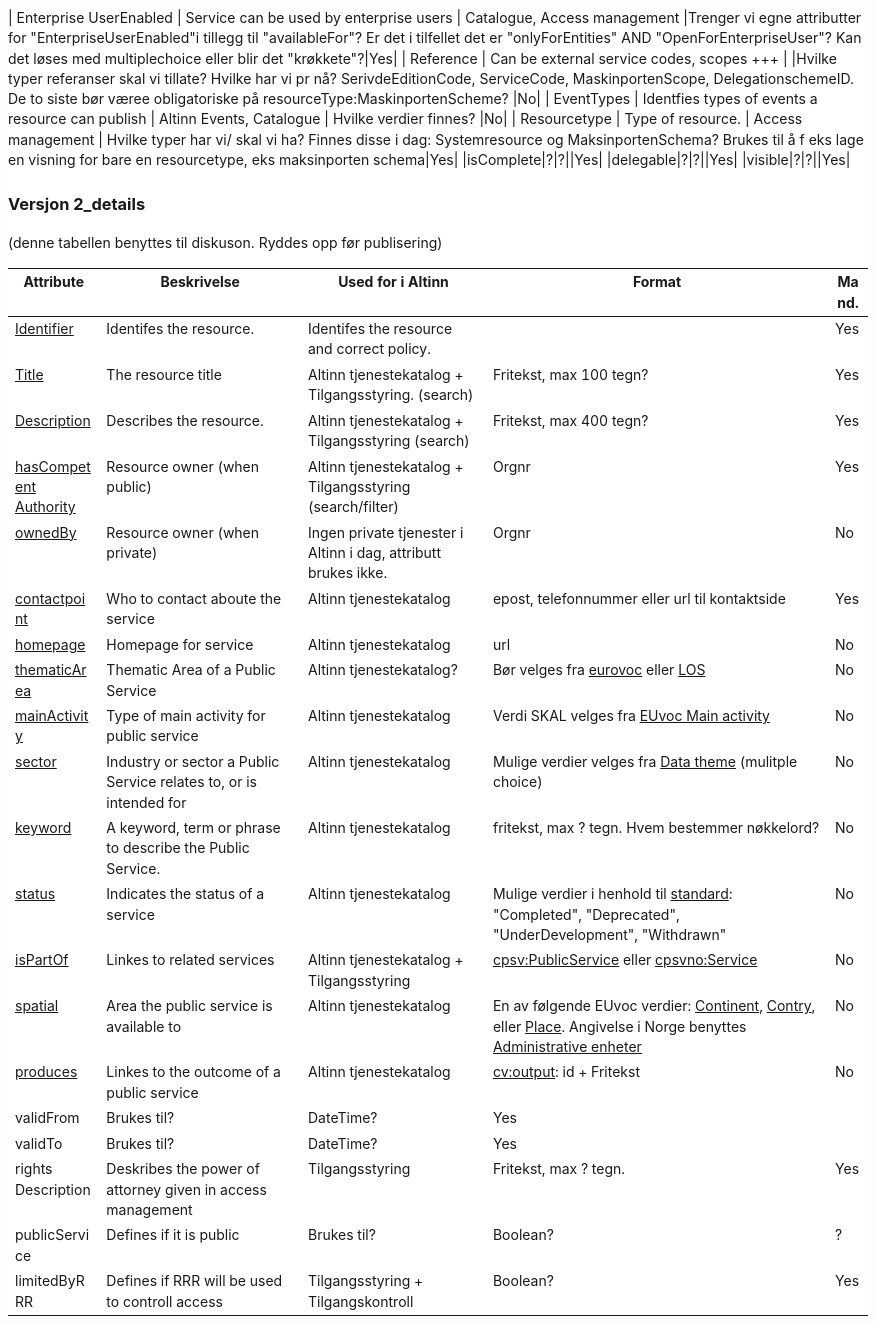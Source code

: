 | Enterprise UserEnabled | Service can be used by enterprise users | Catalogue, Access management |Trenger vi egne attributter for "EnterpriseUserEnabled"i tillegg til "availableFor"? Er det i tilfellet det er "onlyForEntities" AND "OpenForEnterpriseUser"? Kan det løses med multiplechoice eller blir det "krøkkete"?|Yes|
| Reference | Can be external service codes, scopes +++ |   |Hvilke typer referanser skal vi tillate? Hvilke har vi pr nå? SerivdeEditionCode, ServiceCode, MaskinportenScope, DelegationschemeID. De to siste bør væree obligatoriske på resourceType:MaskinportenScheme? |No|
| EventTypes | Identfies types of events a resource can publish | Altinn Events, Catalogue  | Hvilke verdier finnes? |No|
| Resourcetype | Type of resource.  | Access management | Hvilke typer har vi/ skal vi ha? Finnes disse i dag: Systemresource og MaksinportenSchema?  Brukes til å f eks lage en visning for bare en resourcetype, eks maksinporten schema|Yes|
|isComplete|?|?||Yes|
|delegable|?|?||Yes|
|visible|?|?||Yes|

### Versjon 2_details
(denne tabellen benyttes til diskuson. Ryddes opp før publisering)

|Attribute|Beskrivelse|Used for i Altinn|Format |Mand.|
|---|------|---|---|---|
| [Identifier](https://informasjonsforvaltning.github.io/cpsv-ap-no/#OffentligTjeneste-identifikator) |Identifes the resource.| Identifes the resource and correct policy.| |Yes|
| [Title](https://informasjonsforvaltning.github.io/cpsv-ap-no/#OffentligTjeneste-navn) |The resource title | Altinn tjenestekatalog + Tilgangsstyring. (search)|Fritekst, max 100 tegn? |Yes|
| [Description](https://informasjonsforvaltning.github.io/cpsv-ap-no/#OffentligTjenest-beskrivelse)|Describes the resource. | Altinn tjenestekatalog + Tilgangsstyring (search)|Fritekst, max 400 tegn? | Yes|
| [hasCompetent Authority](https://informasjonsforvaltning.github.io/cpsv-ap-no/#OffentligTjeneste-harKompetentOrgan)|Resource owner (when public) | Altinn tjenestekatalog + Tilgangsstyring (search/filter) | Orgnr|Yes|
| [ownedBy](https://informasjonsforvaltning.github.io/cpsv-ap-no/#Tjeneste-eiesAv )|Resource owner (when private) | Ingen private tjenester i Altinn i dag, attributt brukes ikke. |Orgnr|No|
| [contactpoint](https://informasjonsforvaltning.github.io/cpsv-ap-no/#OffentligTjeneste-kontaktpunkt)|Who to contact aboute the service| Altinn tjenestekatalog |epost, telefonnummer eller url til kontaktside|Yes|
| [homepage](https://informasjonsforvaltning.github.io/cpsv-ap-no/#OffentligTjeneste-hjemmeside)|Homepage for service | Altinn tjenestekatalog   |url |No|
| [thematicArea](https://informasjonsforvaltning.github.io/cpsv-ap-no/#OffentligTjeneste-temaomr%C3%A5de) |Thematic Area of a Public Service | Altinn tjenestekatalog? |Bør velges fra [eurovoc](https://op.europa.eu/en/web/eu-vocabularies/concept-scheme/-/resource?uri=http://eurovoc.europa.eu/100141) eller [LOS](https://psi.norge.no/los/) |No|
| [mainActivity](https://informasjonsforvaltning.github.io/cpsv-ap-no/#OffentligTjeneste-hovedform%C3%A5l)|Type of main activity for public service | Altinn tjenestekatalog|Verdi SKAL velges fra [EUvoc Main activity](https://op.europa.eu/en/web/eu-vocabularies/concept-scheme/-/resource?uri=http://publications.europa.eu/resource/authority/main-activity)|No|
| [sector](https://informasjonsforvaltning.github.io/cpsv-ap-no/#OffentligTjeneste-sektor)|Industry or sector a Public Service relates to, or is intended for |Altinn tjenestekatalog|Mulige verdier velges fra [Data theme](https://op.europa.eu/en/web/eu-vocabularies/concept-scheme/-/resource?uri=http://publications.europa.eu/resource/authority/data-theme) (mulitple choice)|No|
| [keyword](https://informasjonsforvaltning.github.io/cpsv-ap-no/#OffentligTjeneste-n%C3%B8kkelord)| A keyword, term or phrase to describe the Public Service. | Altinn tjenestekatalog|fritekst, max ? tegn. Hvem bestemmer nøkkelord? | No|
| [status](https://informasjonsforvaltning.github.io/cpsv-ap-no/#OffentligTjeneste-status)|Indicates the status of a service | Altinn tjenestekatalog |Mulige verdier i henhold til [standard](https://raw.githubusercontent.com/SEMICeu/ADMS-AP/master/purl.org/ADMS_SKOS_v1.00.rdf): "Completed", "Deprecated", "UnderDevelopment", "Withdrawn"|No|
| [isPartOf](https://informasjonsforvaltning.github.io/cpsv-ap-no/#OffentligTjeneste-erDelAv)|Linkes to related services |Altinn tjenestekatalog + Tilgangsstyring|[cpsv:PublicService](https://informasjonsforvaltning.github.io/cpsv-ap-no/#OffentligTjeneste) eller [cpsvno:Service](https://informasjonsforvaltning.github.io/cpsv-ap-no/#Tjeneste)|No|
| [spatial](https://informasjonsforvaltning.github.io/cpsv-ap-no/#OffentligTjeneste-dekningsomr%C3%A5de)|Area the public service is available to |Altinn tjenestekatalog |En av følgende EUvoc verdier: [Continent](https://op.europa.eu/en/web/eu-vocabularies/concept-scheme/-/resource?uri=http://publications.europa.eu/resource/authority/continent), [Contry](https://op.europa.eu/en/web/eu-vocabularies/concept-scheme/-/resource?uri=http://publications.europa.eu/resource/authority/country), eller [Place](https://op.europa.eu/en/web/eu-vocabularies/concept-scheme/-/resource?uri=http://publications.europa.eu/resource/authority/place).  Angivelse i Norge benyttes [Administrative enheter](https://data.geonorge.no/administrativeEnheter/nasjon/doc/173163)|No|
| [produces](https://informasjonsforvaltning.github.io/cpsv-ap-no/#OffentligTjeneste-produserer)|Linkes to the outcome of a public service | Altinn tjenestekatalog |[cv:output](https://informasjonsforvaltning.github.io/cpsv-ap-no/#OffentligTjeneste-produserer): id + Fritekst|No|
| validFrom | Brukes til? |DateTime?|Yes|
| validTo  | Brukes til?  |DateTime? |Yes|
| rights Description|Deskribes the power of attorney given in access management | Tilgangsstyring |Fritekst, max ? tegn.|Yes|
| publicService| Defines if it is public | Brukes til? | Boolean? |?|
| limitedByRRR |Defines if RRR will be used to controll access| Tilgangsstyring + Tilgangskontroll | Boolean?|Yes|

####

#### Your task
When you reach the line with "verdier finnes? |No|" in the records above, start writing out lines exactly, and stop once the line with "(search/filter) | Orgnr|Yes|" has been written; include nothing else.

#### Problem solution
| EventTypes | Identfies types of events a resource can publish | Altinn Events, Catalogue  | Hvilke verdier finnes? |No|
| Resourcetype | Type of resource.  | Access management | Hvilke typer har vi/ skal vi ha? Finnes disse i dag: Systemresource og MaksinportenSchema?  Brukes til å f eks lage en visning for bare en resourcetype, eks maksinporten schema|Yes|
|isComplete|?|?||Yes|
|delegable|?|?||Yes|
|visible|?|?||Yes|

### Versjon 2_details
(denne tabellen benyttes til diskuson. Ryddes opp før publisering)

|Attribute|Beskrivelse|Used for i Altinn|Format |Mand.|
|---|------|---|---|---|
| [Identifier](https://informasjonsforvaltning.github.io/cpsv-ap-no/#OffentligTjeneste-identifikator) |Identifes the resource.| Identifes the resource and correct policy.| |Yes|
| [Title](https://informasjonsforvaltning.github.io/cpsv-ap-no/#OffentligTjeneste-navn) |The resource title | Altinn tjenestekatalog + Tilgangsstyring. (search)|Fritekst, max 100 tegn? |Yes|
| [Description](https://informasjonsforvaltning.github.io/cpsv-ap-no/#OffentligTjenest-beskrivelse)|Describes the resource. | Altinn tjenestekatalog + Tilgangsstyring (search)|Fritekst, max 400 tegn? | Yes|
| [hasCompetent Authority](https://informasjonsforvaltning.github.io/cpsv-ap-no/#OffentligTjeneste-harKompetentOrgan)|Resource owner (when public) | Altinn tjenestekatalog + Tilgangsstyring (search/filter) | Orgnr|Yes|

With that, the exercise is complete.